Multi-layer services emit one row per layer. The mqeEntity block is identical across layer rows (MQE itself does not take a layer parameter); the duplication exists so the operator can pick any single layer as the investigation entry point. An empty result is { "rows": [] } — not an error.

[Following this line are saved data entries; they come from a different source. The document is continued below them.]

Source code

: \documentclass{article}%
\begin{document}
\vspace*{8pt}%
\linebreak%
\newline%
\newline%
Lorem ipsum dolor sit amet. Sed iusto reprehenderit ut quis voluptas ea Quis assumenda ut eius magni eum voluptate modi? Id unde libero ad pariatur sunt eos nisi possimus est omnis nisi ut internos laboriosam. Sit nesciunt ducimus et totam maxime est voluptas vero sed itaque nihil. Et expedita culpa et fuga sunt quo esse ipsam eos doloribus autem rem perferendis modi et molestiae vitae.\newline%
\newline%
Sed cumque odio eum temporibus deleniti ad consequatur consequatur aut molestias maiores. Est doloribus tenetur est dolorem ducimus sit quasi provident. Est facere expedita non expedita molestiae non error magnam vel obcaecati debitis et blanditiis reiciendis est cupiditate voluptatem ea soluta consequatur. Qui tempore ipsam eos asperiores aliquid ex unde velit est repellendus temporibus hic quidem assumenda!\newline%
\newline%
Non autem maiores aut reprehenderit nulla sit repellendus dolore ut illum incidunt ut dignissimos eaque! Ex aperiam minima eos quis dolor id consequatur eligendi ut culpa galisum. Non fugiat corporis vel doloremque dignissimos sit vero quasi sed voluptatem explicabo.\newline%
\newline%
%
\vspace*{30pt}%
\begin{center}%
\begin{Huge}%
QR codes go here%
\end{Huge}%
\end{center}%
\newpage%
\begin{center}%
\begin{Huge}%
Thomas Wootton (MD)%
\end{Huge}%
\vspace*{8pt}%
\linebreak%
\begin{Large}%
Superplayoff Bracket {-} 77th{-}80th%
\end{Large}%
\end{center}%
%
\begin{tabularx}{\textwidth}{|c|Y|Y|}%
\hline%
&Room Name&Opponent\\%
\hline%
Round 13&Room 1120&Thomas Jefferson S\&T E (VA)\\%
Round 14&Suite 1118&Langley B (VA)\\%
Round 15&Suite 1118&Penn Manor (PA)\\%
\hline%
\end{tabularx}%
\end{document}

Example — service_cpm over the last 10 minutes, with payment registered under both MESH and GENERAL:

curl 'http://oap-admin:17128/inspect/entities?metric=service_cpm&start=2026-05-10%201230&end=2026-05-10%201240&step=MINUTE'
{
  "metric": "service_cpm",
  "scope": "Service",
  "step": "MINUTE",
  "start": "2026-05-10 1230",
  "end":   "2026-05-10 1240",
  "rows": [
    {
      "entityId": "cGF5bWVudA==.1",
      "decoded": { "serviceName": "payment", "isReal": true },
      "layer": "GENERAL",
      "mqeEntity": {
        "scope": "Service",
        "serviceName": "payment",
        "normal": true
      }
    },
    {
      "entityId": "cGF5bWVudA==.1",
      "decoded": { "serviceName": "payment", "isReal": true },
      "layer": "MESH",
      "mqeEntity": {
        "scope": "Service",
        "serviceName": "payment",
        "normal": true
      }
    },
    {
      "entityId": "bXlzcWw=.0",
      "decoded": { "serviceName": "mysql", "isReal": false },
      "layer": "VIRTUAL_DATABASE",
      "mqeEntity": {
        "scope": "Service",
        "serviceName": "mysql",
        "normal": false
      }
    }
  ]
}

Discovering the OAP REST URL for the MQE follow-up

To keep the surface minimal, the inspect API does not introduce a separate discovery endpoint. Clients that need to learn which host:port serves the public GraphQL / MQE surface parse the response of the existing /debugging/config/dump — also hosted by the relocated status feature module — for core.restHost / core.restPort (or the sharing-server overrides if configured). One curl + jq once at session start is enough.

Errors

Status Body Cause
400 {"error":"unknown metric: foo"} Metric not in ValueColumnMetadata.
400 {"error":"step DAY not supported by metric foo (MINUTE,HOUR)"} Metric not materialised at the requested downsampling.
400 {"error":"metric type HEATMAP is not MQE-queryable; /inspect/entities only accepts REGULAR_VALUE and LABELED_VALUE"} Metric is HEATMAP (HISTOGRAM dataType).
400 {"error":"metric type SAMPLED_RECORD is out of scope for /inspect/entities"} Metric is SAMPLED_RECORD.
400 {"error":"process scope is out of scope"} Scope is Process / ProcessRelation.
400 {"error":"limit must be between 1 and 300"} limit out of range.

Limits

  • Per-call cap is 300 rows scanned at the storage layer, not relaxable via parameter. The 300 envelope tracks 10 buckets × 30 entities.
  • No caching layer in v1. The endpoints are intended for human-driven exploration, not high-frequency polling.
  • Process and ProcessRelation scopes are skipped because ProcessID is a SHA-256 hash with no decoder; readable rendering would require a ProcessTraffic join, deferred to a future revision.